Coding Agents5 min read

HalluSquatting: How AI hallucinations let attackers build botnets

Researchers show HalluSquatting can trick coding assistants such as GitHub Copilot and Cursor into fetching attacker-controlled repos that.

The Brieftide

TL;DR

  • 01Researchers show HalluSquatting can trick coding assistants such as GitHub Copilot and Cursor into fetching attacker-controlled repos that.
  • 02HalluSquatting can assemble massive botnets and infect devices at scale by tricking coding assistants into fetching attacker-controlled repositories and skills, researchers showed Wednesday.
  • 03The team — Aya Spira, Elad Feldman, Avishai Wool, and Ben Nassi of Tel Aviv University, with Stav Cohen of Technion and Ron Bitton of Intuit — published their paper describing the attack.

HalluSquatting can assemble massive botnets and infect devices at scale by tricking coding assistants into fetching attacker-controlled repositories and skills, researchers showed Wednesday. The team — Aya Spira, Elad Feldman, Avishai Wool, and Ben Nassi of Tel Aviv University, with Stav Cohen of Technion and Ron Bitton of Intuit — published their paper describing the attack.

What is HalluSquatting and how does it work?

HalluSquatting, short for adversarial hallucination squatting, exploits an LLMs tendency to hallucinate resource identifiers and then registers those predictable, hallucinated names so agents will pull attacker-controlled code.

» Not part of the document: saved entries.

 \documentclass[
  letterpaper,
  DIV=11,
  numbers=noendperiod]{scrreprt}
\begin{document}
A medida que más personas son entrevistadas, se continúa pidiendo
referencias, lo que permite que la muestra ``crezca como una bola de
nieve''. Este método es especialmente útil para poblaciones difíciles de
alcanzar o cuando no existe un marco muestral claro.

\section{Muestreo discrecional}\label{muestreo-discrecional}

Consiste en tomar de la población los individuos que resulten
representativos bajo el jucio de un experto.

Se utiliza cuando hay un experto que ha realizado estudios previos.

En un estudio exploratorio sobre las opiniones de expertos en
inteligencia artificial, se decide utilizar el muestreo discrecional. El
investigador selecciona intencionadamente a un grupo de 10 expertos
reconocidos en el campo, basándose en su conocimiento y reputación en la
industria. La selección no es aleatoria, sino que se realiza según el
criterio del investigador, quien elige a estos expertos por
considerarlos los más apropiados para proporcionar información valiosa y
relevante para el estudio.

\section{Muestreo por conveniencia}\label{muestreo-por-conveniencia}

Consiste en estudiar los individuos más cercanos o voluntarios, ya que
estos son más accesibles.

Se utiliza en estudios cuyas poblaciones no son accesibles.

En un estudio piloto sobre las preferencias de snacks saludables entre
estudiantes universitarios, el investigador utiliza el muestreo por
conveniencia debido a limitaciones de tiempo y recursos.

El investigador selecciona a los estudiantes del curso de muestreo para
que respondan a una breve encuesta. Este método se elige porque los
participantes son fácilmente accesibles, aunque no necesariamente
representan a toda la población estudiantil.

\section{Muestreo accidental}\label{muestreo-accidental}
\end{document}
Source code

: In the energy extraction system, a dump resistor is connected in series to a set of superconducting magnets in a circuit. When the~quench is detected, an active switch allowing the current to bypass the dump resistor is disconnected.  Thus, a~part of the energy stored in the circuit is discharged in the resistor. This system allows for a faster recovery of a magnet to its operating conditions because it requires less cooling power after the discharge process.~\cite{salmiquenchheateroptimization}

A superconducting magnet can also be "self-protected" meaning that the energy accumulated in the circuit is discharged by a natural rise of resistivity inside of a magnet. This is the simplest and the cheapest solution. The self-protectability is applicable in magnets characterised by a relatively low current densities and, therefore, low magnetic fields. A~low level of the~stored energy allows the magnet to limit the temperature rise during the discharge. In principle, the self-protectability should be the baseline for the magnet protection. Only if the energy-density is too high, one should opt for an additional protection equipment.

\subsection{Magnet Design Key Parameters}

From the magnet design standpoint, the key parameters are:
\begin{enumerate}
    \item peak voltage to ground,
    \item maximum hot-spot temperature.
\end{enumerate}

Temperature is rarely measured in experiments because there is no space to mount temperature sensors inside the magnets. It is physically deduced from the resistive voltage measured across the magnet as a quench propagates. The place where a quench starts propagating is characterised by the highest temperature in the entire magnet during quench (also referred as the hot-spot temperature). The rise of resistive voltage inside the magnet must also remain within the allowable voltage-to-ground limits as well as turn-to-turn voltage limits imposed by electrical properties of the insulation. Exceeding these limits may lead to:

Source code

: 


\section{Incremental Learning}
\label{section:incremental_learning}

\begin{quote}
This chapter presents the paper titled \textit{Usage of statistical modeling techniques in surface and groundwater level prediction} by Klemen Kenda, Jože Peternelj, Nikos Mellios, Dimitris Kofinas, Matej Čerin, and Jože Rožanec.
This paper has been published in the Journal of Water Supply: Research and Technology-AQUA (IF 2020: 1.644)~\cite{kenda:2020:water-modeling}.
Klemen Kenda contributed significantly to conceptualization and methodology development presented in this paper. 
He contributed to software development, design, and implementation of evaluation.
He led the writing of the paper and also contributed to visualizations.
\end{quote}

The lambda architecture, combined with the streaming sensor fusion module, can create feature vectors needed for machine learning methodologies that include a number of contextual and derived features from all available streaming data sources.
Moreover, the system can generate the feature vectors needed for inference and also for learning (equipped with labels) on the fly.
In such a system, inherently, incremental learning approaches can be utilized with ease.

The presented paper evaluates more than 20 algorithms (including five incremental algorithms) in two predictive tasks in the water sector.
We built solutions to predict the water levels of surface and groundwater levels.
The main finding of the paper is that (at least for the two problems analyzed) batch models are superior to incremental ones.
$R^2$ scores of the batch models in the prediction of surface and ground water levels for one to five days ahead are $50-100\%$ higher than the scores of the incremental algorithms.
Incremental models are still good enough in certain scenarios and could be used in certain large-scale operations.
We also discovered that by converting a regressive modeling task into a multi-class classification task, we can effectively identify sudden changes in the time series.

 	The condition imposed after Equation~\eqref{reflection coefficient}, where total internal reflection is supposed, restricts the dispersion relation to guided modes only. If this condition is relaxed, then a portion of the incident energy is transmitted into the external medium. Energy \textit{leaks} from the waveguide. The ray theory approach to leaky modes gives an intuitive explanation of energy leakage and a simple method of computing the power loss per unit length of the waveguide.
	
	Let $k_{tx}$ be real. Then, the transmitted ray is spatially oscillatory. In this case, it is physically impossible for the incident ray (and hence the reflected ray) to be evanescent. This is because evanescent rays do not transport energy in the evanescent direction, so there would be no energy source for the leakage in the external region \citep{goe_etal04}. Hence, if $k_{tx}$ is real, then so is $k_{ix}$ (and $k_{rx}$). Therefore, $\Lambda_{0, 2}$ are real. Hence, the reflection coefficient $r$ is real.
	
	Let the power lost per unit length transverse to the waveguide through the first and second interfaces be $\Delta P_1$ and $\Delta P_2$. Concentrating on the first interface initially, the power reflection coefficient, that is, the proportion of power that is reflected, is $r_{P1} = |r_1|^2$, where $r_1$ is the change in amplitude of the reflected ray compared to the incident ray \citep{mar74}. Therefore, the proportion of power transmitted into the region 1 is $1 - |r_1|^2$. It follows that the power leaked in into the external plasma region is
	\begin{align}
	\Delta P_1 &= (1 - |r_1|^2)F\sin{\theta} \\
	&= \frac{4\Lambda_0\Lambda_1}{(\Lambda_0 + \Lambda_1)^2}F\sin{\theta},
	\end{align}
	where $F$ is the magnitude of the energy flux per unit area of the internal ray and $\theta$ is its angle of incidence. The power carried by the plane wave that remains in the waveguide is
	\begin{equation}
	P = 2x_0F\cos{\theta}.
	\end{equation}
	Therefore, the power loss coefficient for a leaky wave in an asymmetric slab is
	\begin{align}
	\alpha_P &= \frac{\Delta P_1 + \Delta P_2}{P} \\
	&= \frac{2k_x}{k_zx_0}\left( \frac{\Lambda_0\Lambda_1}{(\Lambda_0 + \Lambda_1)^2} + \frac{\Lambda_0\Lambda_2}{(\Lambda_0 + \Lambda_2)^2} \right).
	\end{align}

In practice attackers identify the owner/repo or skill slugs an LLM is likely to invent, register those names on registries or repositories, seed them with instructions or code to install reverse shells or other payloads, and wait for agentic applications to retrieve and execute them.

The paper explains the attack is pull-based: unlike push prompt injections that target individuals, HalluSquatting relies on agents actively resolving repository and skill names during normal workflows and then running code via integrated shells or terminals.

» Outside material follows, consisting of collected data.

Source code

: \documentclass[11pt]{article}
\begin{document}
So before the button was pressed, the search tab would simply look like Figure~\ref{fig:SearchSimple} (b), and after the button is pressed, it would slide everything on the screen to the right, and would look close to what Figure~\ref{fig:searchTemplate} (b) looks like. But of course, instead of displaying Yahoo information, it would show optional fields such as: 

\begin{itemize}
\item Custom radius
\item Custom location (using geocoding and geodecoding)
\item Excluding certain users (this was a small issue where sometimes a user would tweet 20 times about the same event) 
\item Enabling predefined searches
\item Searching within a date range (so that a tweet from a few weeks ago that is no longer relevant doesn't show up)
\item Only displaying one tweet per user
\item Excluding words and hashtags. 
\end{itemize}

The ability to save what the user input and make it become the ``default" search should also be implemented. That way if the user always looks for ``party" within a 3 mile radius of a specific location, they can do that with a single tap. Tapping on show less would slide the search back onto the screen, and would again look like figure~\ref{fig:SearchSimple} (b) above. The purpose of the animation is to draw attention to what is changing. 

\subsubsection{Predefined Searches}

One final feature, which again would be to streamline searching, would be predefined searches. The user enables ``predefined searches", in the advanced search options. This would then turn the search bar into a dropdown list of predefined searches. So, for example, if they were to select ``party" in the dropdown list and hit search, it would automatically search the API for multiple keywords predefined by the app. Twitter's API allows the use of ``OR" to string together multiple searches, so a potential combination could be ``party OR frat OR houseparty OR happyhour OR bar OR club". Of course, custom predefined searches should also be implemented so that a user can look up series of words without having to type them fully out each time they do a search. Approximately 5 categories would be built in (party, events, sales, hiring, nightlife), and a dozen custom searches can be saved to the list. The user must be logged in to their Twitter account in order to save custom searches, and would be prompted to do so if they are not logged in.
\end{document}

Which models and tools are affected?

Multiple major foundational LLMs and widely used coding assistants are vulnerable, the researchers found: Gemini-2.5-flash, Gemini-2.5-pro, GPT-5.1, GPT-5.2, Sonnet-4.5, and Opus-4.5 all exhibit predictable hallucination patterns the attack exploits. The study tested agents and assistants including Cursor, Cursor CLI, Gemini CLI, Windsurf, GitHub Copilot, Cline, OpenClaw, ZeroClaw, and NanoClaw and found they routinely pull code and other resources from repositories and registries.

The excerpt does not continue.